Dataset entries
* * * *

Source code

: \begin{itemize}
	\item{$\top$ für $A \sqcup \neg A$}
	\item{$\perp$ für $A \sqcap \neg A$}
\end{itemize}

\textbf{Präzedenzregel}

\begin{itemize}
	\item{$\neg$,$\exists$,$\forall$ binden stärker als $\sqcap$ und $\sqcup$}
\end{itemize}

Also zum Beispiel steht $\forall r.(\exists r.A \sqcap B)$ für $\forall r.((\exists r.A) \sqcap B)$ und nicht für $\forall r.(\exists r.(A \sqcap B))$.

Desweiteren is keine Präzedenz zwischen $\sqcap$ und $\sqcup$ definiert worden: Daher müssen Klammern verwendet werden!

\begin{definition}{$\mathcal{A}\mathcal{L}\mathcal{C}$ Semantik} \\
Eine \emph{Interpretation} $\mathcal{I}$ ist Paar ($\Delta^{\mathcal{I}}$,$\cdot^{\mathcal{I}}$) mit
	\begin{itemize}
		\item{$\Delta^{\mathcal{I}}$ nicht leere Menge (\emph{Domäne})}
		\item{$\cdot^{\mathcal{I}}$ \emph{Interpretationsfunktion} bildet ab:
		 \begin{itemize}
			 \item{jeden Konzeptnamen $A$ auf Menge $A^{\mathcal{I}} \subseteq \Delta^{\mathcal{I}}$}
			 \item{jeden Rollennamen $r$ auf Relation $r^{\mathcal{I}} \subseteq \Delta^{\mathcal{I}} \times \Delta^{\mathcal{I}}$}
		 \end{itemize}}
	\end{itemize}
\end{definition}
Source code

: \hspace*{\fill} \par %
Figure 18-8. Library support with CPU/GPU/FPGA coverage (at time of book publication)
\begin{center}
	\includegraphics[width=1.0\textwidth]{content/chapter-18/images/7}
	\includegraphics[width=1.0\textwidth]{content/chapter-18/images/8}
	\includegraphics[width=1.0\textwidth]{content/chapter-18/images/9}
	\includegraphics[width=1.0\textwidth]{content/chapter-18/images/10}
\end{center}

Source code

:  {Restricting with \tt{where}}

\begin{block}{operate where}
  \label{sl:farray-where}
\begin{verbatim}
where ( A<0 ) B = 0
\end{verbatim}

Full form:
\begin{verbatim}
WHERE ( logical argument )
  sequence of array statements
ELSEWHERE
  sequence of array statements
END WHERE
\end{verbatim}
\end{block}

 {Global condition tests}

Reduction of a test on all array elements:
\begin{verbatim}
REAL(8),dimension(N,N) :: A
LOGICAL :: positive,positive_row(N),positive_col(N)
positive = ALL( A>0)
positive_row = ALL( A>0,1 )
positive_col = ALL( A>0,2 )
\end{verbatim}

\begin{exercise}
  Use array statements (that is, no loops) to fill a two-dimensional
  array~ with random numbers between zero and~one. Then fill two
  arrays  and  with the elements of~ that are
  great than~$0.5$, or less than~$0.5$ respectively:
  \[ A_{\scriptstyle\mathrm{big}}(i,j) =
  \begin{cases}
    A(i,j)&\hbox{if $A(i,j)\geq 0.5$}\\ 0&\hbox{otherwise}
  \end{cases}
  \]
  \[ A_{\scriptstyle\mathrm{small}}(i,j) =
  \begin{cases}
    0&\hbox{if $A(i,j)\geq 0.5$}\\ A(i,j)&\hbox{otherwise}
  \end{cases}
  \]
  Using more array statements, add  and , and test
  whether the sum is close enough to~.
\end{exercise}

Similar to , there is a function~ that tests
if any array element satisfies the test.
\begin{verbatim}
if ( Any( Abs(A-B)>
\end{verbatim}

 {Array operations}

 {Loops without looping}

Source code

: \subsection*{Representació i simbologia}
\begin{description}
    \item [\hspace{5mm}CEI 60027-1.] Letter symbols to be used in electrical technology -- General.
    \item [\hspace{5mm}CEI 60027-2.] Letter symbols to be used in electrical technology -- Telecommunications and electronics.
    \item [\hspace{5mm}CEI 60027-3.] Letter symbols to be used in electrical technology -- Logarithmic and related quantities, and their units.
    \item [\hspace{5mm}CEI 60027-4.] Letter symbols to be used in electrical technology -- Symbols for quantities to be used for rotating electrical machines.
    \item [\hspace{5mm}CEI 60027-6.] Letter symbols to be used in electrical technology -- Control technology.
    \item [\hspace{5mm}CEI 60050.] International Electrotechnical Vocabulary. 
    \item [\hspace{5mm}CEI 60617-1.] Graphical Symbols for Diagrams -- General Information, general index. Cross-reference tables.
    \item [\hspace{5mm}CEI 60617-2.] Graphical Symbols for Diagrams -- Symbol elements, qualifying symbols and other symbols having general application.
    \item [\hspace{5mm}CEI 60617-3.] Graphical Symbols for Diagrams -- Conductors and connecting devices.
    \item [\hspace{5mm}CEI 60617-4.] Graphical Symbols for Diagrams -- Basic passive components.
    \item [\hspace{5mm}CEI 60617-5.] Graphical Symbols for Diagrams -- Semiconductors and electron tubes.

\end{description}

* * * *

## [WORK TASK]
Looking over the records, find each line with the word "width" and copy it.

## [FINAL ANSWER]
	\includegraphics[width=1.0\textwidth]{content/chapter-18/images/7}
	\includegraphics[width=1.0\textwidth]{content/chapter-18/images/8}
	\includegraphics[width=1.0\textwidth]{content/chapter-18/images/9}
	\includegraphics[width=1.0\textwidth]{content/chapter-18/images/10}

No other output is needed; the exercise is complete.